VIP High Profile Call Girls Amravati Aarushi 8250192130 Independent Escort Se...
 

Hierarchical clustering techniques

  • 2. Outline and Reference ▪ Outline – Introduction – Its types and Example – Selected Research papers – Experiment in some datasets ▪ Reference – Introduction to the Hierarchical Clustering , Online Edition ©2009 Cambridge UP. – Elio Masciari, Giuseppe Mazzeo and Carlo Zaniolo: A New, Fast and Accurate Algorithm for HierarchicalClustering on Euclidean Distances. PAKDD (2) 2013: 111-122. – Steinbach, M., Karypis, G., Kumar,V., “A Comparison of Document Clustering Techniques,” University of Minnesota.
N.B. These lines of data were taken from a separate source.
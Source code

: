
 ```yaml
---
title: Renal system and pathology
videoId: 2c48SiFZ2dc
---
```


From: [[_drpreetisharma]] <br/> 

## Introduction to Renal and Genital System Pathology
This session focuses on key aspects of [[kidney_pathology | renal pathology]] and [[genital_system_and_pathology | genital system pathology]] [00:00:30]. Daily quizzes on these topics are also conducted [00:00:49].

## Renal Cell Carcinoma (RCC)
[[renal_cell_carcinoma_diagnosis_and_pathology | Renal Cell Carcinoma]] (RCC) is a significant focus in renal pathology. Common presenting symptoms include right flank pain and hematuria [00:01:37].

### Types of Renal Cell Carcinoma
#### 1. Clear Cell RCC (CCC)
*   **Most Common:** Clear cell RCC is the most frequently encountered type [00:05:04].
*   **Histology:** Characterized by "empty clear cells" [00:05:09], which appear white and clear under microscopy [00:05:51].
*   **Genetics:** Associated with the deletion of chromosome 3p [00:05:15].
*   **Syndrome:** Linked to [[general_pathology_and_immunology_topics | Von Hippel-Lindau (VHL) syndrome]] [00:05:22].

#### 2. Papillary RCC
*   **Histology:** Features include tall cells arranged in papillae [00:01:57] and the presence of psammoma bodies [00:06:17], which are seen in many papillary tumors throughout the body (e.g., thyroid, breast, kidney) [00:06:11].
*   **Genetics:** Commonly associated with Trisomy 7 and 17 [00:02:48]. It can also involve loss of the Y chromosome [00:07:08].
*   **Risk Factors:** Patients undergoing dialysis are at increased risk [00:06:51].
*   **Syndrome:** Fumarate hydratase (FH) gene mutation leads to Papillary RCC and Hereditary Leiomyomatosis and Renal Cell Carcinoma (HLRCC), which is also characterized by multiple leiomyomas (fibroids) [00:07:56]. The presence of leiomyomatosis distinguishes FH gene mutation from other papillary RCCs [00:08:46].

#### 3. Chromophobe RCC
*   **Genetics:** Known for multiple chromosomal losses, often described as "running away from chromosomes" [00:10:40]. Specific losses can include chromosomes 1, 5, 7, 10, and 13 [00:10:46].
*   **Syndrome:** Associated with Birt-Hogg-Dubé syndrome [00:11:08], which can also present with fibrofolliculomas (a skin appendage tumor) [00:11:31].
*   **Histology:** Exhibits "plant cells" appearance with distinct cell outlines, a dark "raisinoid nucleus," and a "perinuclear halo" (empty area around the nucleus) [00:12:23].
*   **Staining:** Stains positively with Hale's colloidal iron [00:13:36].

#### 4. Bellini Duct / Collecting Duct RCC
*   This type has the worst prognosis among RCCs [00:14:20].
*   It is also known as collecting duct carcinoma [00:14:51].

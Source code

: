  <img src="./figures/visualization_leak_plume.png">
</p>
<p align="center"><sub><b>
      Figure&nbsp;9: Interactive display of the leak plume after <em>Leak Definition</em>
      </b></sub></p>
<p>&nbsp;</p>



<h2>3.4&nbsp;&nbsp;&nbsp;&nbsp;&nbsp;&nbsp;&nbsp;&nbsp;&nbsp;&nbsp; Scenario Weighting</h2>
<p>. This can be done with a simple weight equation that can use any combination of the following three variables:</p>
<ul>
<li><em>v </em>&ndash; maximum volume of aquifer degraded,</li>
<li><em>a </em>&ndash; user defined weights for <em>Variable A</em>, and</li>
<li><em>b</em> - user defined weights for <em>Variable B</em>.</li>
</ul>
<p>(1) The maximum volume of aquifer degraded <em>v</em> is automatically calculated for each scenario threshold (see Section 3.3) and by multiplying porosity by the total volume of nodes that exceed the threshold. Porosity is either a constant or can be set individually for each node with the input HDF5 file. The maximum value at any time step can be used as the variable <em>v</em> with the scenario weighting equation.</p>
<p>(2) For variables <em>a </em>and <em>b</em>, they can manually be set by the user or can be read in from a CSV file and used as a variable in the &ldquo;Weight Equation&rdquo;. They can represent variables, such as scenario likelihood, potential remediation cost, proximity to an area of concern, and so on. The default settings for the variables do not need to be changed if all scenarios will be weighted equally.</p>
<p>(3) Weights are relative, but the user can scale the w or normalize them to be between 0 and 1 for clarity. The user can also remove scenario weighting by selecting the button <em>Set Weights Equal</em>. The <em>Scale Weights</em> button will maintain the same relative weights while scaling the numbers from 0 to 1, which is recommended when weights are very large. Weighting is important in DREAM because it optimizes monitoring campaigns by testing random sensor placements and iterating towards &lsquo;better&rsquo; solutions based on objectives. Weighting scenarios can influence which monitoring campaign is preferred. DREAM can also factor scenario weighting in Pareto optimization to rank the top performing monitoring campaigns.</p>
CS306 Presentation 2
  • 3. Introduction ▪ Hierarchical Clustering – clustering given data in hierarchic structure. – It is structured, more informative than flat clustering. – Deterministic, Low efficiency – Important when one of the potential flat clustering problem is concerned. ▪ Most of the flat clustering techniques are concerned with efficiency. ▪ Types – Agglomerative clustering – bottom up – DivisiveClustering – top down CS306 Presentation 3
  • 4. Hierarchical clustering types [ Src: http://www.saedsayad.com/images/Clustering_h1.png ]CS306 Presentation 4
  • 6. Selected papers ▪ The paper proposed new algorithm called CLUBS. ▪ CLUBS – Clustering Using Binary Splitting. – Faster than existing algorithm. – More accurate, robust and impervious to noise. – Works in complete unsupervised fashion. – Also works density based clustering. – It can be used for refining other algorithm’s performances. ▪ Popular algorithm k-means has repeatability problems of results. – But CLUBS overcomes this problem. Elio Masciari, Giuseppe Mazzeo and Carlo Zaniolo: A New, Fast and Accurate Algorithm for Hierarchical Clustering on Euclidean Distances. PAKDD (2) 2013: 111-122. CS306 Presentation 6
  • 7. Approach ▪ CLUBS has two phases – Divisive – original data set is split recursively into mini-clusters through binary splitting. ▪ May cause a non optimal way. – Agglomerative – the final mini-clusters are recursively combined into the final results. ▪ It backtracks previously wrong calculations. ▪ Algorithm exploits SSQ (Sum of Squares) to minimize cost of split operation. CS306 Presentation 7
  • 8. Algorithm ▪ Phase 1: ▪ Definition 1 – binary partition BP. – d-dimensional data distribution D (multi-dimensional array of integers). – N – non-zero entries of D – ρi – range [l…u] on the i-th dimension of D, 1 ≤ l ≤u ≤ n, 1 ≤ i ≤ d, size(ρi) = ub(ρi) − lb(ρi) + 1 = u − l + 1. – block b (of D) is a d-tuple {ρ1, . . . , ρd}, vol(b)=size(ρ1) × . . . ×. size(ρd) – A point x = x1, . . . , xd is chosen, lb(ρi) ≤ xi ≤ ub(ρi). – x divides the range ρi of b into ρlowi = [lb(ρi)..x]and ρhighi = [(x+1)..ub(ρi)], thus partitioning b into blow={ρ1, . . . , ρlowi , . . . , ρd } and bhigh = {ρ1, . . . , ρhighi , . . . , ρd }. – (blow, bhigh ) – binary split, i – dimension splitting, x – position splitting. CS306 Presentation 8
  • 9. Algorithm ▪ Definition 2 –stopping condition of BP – Cs – a cluster , S = (S1, . . . , Sd) = p∈Cs 𝑃 is a vector, p is a point.Centre of Cs, Cs0=S/N,Qi = p∈Cs 𝑃𝑥𝑃. CS306 Presentation 9
  • 10. Algorithm – Binary splitting stops when avgSSQ > deltSSQ which yields n’ mini-clusters, where avgSSQ = SSQ0/n & deltSSQ = overall reduction of SSQ. ▪ Phase 2: – n’ mini-clusters merged by choosing each best pairs (greedy approach). – Continues until increase in SSQ is greater than avgdeltSSQ. – It gives the final result. ▪ Complexity – O(n.d.l.s) CS306 Presentation 10
  • 13. Experiment CS306 Presentation 13 – Dataset 1 – 42 patients into 3 groups (RM,HN,PM). 98 differentially expressed genes picked up and analysed. – Dataset 2 – samples extracted from human breast cancer cells which consist of four cell group and analysed. Ek= Error calculation at 10 clusters ε = probability that two similar data belongs to same clusters. Qk = avg % of points in the k- neighborhood of a generic point belonging to the same class of that point.